▶ DATA IN THIS EXERCISE:
>>>
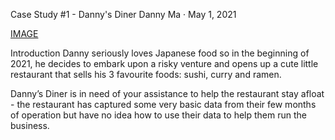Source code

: Case Study #1 - Danny's Diner
Danny Ma · May 1, 2021

[IMAGE](https://8weeksqlchallenge.com/images/case-study-designs/1.png)

Introduction
Danny seriously loves Japanese food so in the beginning of 2021, he decides to embark upon a risky venture and opens up a cute little restaurant that sells his 3 favourite foods: sushi, curry and ramen.

Danny’s Diner is in need of your assistance to help the restaurant stay afloat - the restaurant has captured some very basic data from their few months of operation but have no idea how to use their data to help them run the business.

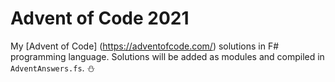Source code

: # Advent of Code 2021
My [Advent of Code] (https://adventofcode.com/) solutions in F# programming language. Solutions will be added as modules and compiled in `AdventAnswers.fs`. :snowman:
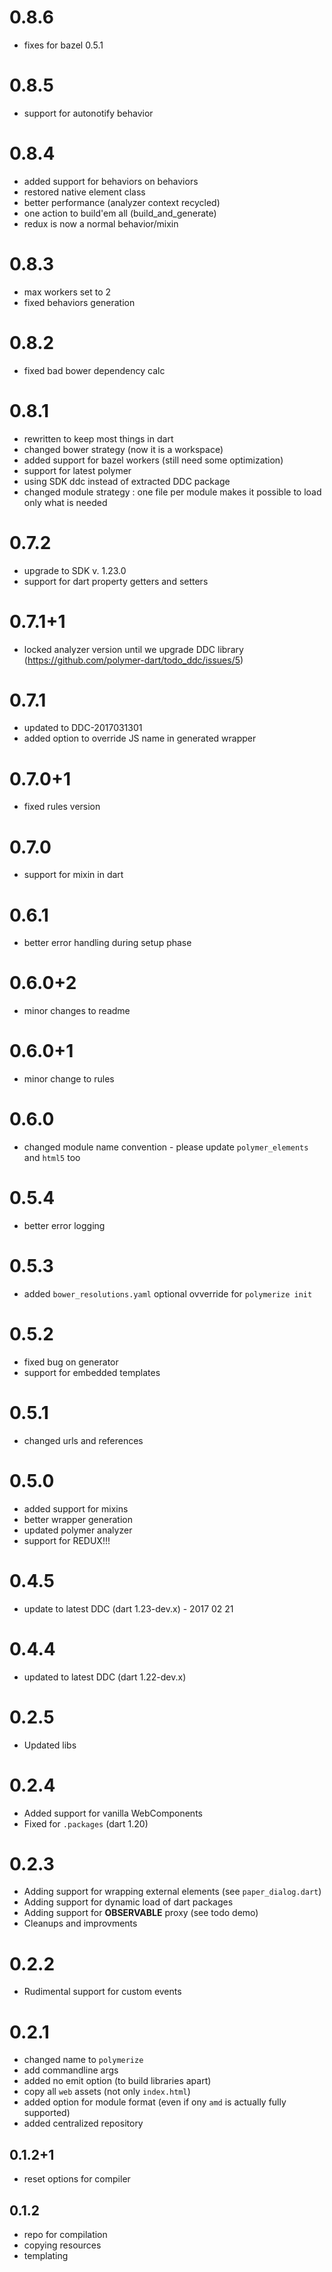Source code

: # 0.8.6
 - fixes for bazel 0.5.1

# 0.8.5
 - support for autonotify behavior

# 0.8.4
 - added support for behaviors on behaviors
 - restored native element class
 - better performance (analyzer context recycled)
 - one action to build'em all (build_and_generate)
 - redux is now a normal behavior/mixin
 
# 0.8.3
 - max workers set to 2
 - fixed behaviors generation

# 0.8.2
 - fixed bad bower dependency calc

# 0.8.1
 - rewritten to keep most things in dart 
 - changed bower strategy (now it is a workspace)
 - added support for bazel workers (still need some optimization)
 - support for latest polymer
 - using SDK ddc instead of extracted DDC package
 - changed module strategy : one file per module makes it possible to load only what is needed 

# 0.7.2

 - upgrade to SDK v. 1.23.0
 - support for dart property getters and setters
 
# 0.7.1+1
 
 - locked analyzer version until we upgrade DDC library (https://github.com/polymer-dart/todo_ddc/issues/5)

# 0.7.1

 - updated to DDC-2017031301
 - added option to override JS name in generated wrapper

# 0.7.0+1

 - fixed rules version

# 0.7.0

 - support for mixin in dart

# 0.6.1

 - better error handling during setup phase

# 0.6.0+2

 - minor changes to readme

# 0.6.0+1

 - minor change to rules

# 0.6.0

 - changed module name convention - please update `polymer_elements` and `html5` too

# 0.5.4

 - better error logging

# 0.5.3

 - added `bower_resolutions.yaml` optional ovverride for `polymerize init`

# 0.5.2

 - fixed bug on generator
 - support for embedded templates

# 0.5.1
 
 - changed urls and references

# 0.5.0

 - added support for mixins
 - better wrapper generation
 - updated polymer analyzer
 - support for REDUX!!!

# 0.4.5

 - update to latest DDC (dart 1.23-dev.x) - 2017 02 21

# 0.4.4

 - updated to latest DDC (dart 1.22-dev.x)

# 0.2.5
 - Updated libs
 
# 0.2.4
 - Added support for vanilla WebComponents
 - Fixed for `.packages` (dart 1.20)

# 0.2.3
 - Adding support for wrapping external elements (see `paper_dialog.dart`)
 - Adding support for dynamic load of dart packages
 - Adding support for **OBSERVABLE** proxy (see todo demo)
 - Cleanups and improvments

# 0.2.2
 - Rudimental support for custom events

# 0.2.1

 - changed name to `polymerize`
 - add commandline args
 - added no emit option (to build libraries apart)
 - copy all `web` assets (not only `index.html`)
 - added option for module format (even if ony `amd` is actually fully supported)
 - added centralized repository

## 0.1.2+1

 - reset options for compiler

## 0.1.2

 - repo for compilation
 - copying resources
 - templating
<<<
▶ ASSIGNMENT: Keep only the lines from the one containing "- Rudimental support for custom events" through the final line of the records, and transcribe them exactly.

▶ SOLUTION BELOW:
 - Rudimental support for custom events

# 0.2.1

 - changed name to `polymerize`
 - add commandline args
 - added no emit option (to build libraries apart)
 - copy all `web` assets (not only `index.html`)
 - added option for module format (even if ony `amd` is actually fully supported)
 - added centralized repository

## 0.1.2+1

 - reset options for compiler

## 0.1.2

 - repo for compilation
 - copying resources
 - templating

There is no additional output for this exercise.